Das umfangreiche Wissen des Yoga wurde zwischen 200v.Chr bis 200n.Chr. von Patanjali in systematischer Weise zusammengefasst. In den 195 Yoga-Sutren bestehend aus kurzen prägnanten Sätzen beschreibt er die Funktionsweise des Geistes, der sich normalerweise weigert im Hier und Jetzt zu verharren

Im Ashtanga-Yoga, (teil von Raja Yoga) dem achtgliedrigen Yogapfad, beginnend mit Leitsätzen über korrektes Benehmen bis hin zum höchsten Ziel des menschlichen Seins, der Emanzipation und Selbstverwirklichung.

 

Diese acht Stufen sind:

1. Yamas Umgang mit der Umwelt (do´s)

2. Niyamas Umgang mit sich selbst, (dont´s)

3. Asana Körperübungen

4. Pranayama Atemtechniken

5. Pratyahara Rückzug der Sinne

6. Dharana Konzentration auf das Wesentliche,

7. Dhyana Meditation

8. Samadhi das Erkennen des eigenen Wesens

 

 Die Yamas werden unterteilt in

1.1. Ahimsa (Bewahren und Respektieren aller Lebewesen)

1.2. Satya (der Gebrauch der Sprache in einer rücksichtsvollen Art und Weise)

1.3. Asteya (das Respektieren fremden Eigentums, der Mitmenschen, sowie Naturbestände)

1.4. Brahmacharia (der vernünftige Umgang mit unserer (Lebens-)Energie)

1.5. Aparigraha (Mäßigung in Ernährung und Anhäufung materieller Güter)

 Die 2. Nyamas werden unterteilt in

2.1. Saucha (Reinlichkeit)

2.2. Santosha (Genügsamkeit)

2.3. Tapas (Erzeugen von Hitze - durch Pranayama, Asana, Bandhas, Mudras)

2.4. Svadyaya (Selbststudium)

2.5. Ishwara Pranidana (sich der Kraft der Schöpfung bewusst werden)

Die 3 - Asanas

Die Körperstellungen oder Asanas bringen eine körperliche und geistige Gesundheit. Das 46. Sutra von Patanjali gibt hinsichtlich Asana eine genau Angabe „Sthira Sukham Asanam“ eine Yogaposition soll kraftvoll und entspannt sein; „kraftvoll“ definiert den körperlichen Aspekt und „entspannt“ den geistigen, verbunden durch die Atmung.

Das uns im Westen bekannte Yoga beschränkt sich oft nur auf diesen Zweig des Yoga.
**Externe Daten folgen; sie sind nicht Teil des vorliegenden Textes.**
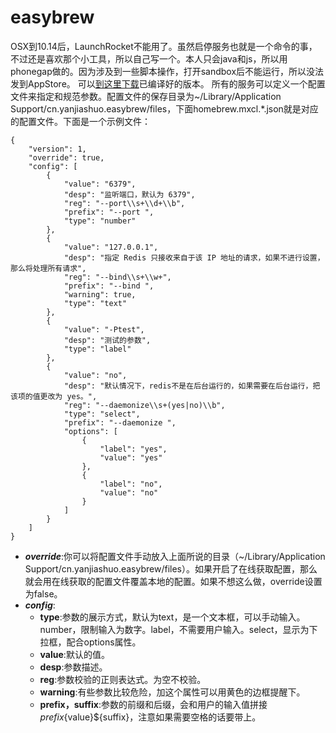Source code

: # easybrew
OSX到10.14后，LaunchRocket不能用了。虽然启停服务也就是一个命令的事，不过还是喜欢那个小工具，所以自己写一个。本人只会java和js，所以用phonegap做的。因为涉及到一些脚本操作，打开sandbox后不能运行，所以没法发到AppStore。
可以[到这里下载](https://github.com/hagedr/easybrew/releases)已编译好的版本。
所有的服务可以定义一个配置文件来指定和规范参数。配置文件的保存目录为~/Library/Application Support/cn.yanjiashuo.easybrew/files，下面homebrew.mxcl.*.json就是对应的配置文件。下面是一个示例文件：
```
{
    "version": 1,
    "override": true,
    "config": [
        {
            "value": "6379",
            "desp": "监听端口，默认为 6379",
            "reg": "--port\\s+\\d+\\b",
            "prefix": "--port ",
            "type": "number"
        },
        {
            "value": "127.0.0.1",
            "desp": "指定 Redis 只接收来自于该 IP 地址的请求，如果不进行设置，那么将处理所有请求",
            "reg": "--bind\\s+\\w+",
            "prefix": "--bind ",
            "warning": true,
            "type": "text"
        },
        {
            "value": "-Ptest",
            "desp": "测试的参数",
            "type": "label"
        },
        {
            "value": "no",
            "desp": "默认情况下，redis不是在后台运行的，如果需要在后台运行，把该项的值更改为 yes。",
            "reg": "--daemonize\\s+(yes|no)\\b",
            "type": "select",
            "prefix": "--daemonize ",
            "options": [
                {
                    "label": "yes",
                    "value": "yes"
                },
                {
                    "label": "no",
                    "value": "no"
                }
            ]
        }
    ]
}
```
- ***override***:你可以将配置文件手动放入上面所说的目录（~/Library/Application Support/cn.yanjiashuo.easybrew/files）。如果开启了在线获取配置，那么就会用在线获取的配置文件覆盖本地的配置。如果不想这么做，override设置为false。
- ***config***:
   - **type**:参数的展示方式，默认为text，是一个文本框，可以手动输入。number，限制输入为数字。label，不需要用户输入。select，显示为下拉框，配合options属性。
   - **value**:默认的值。
   - **desp**:参数描述。
   - **reg**:参数校验的正则表达式。为空不校验。
   - **warning**:有些参数比较危险，加这个属性可以用黄色的边框提醒下。
   - **prefix，suffix**:参数的前缀和后缀，会和用户的输入值拼接${prefix}${value}${suffix}，注意如果需要空格的话要带上。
Es ist für uns aber auch der  logische Zugang zum Yoga. Teilweise definieren wir uns oft über unseren Körper, anderseits „vernachlässigen“ wir oft unsere Körper aufgrund des modernen Lebensstils, wo wir zu wenig Bewegung machen. Erst wenn wir die Asanas über einen langen Zeitraum, ohne Unterbrechung mit einer gewissen Ernsthaftigkeit praktizieren, wird ein Verständnis und Respekt für uns und andere Lebewesen wachsen (Yama und Nyama). Oft stellen sich Veränderungen im Lebenstil und bei unserer Ernährung ein.

 

4 - Pranayama (Atmung - Umgang mit der Lebensenergie)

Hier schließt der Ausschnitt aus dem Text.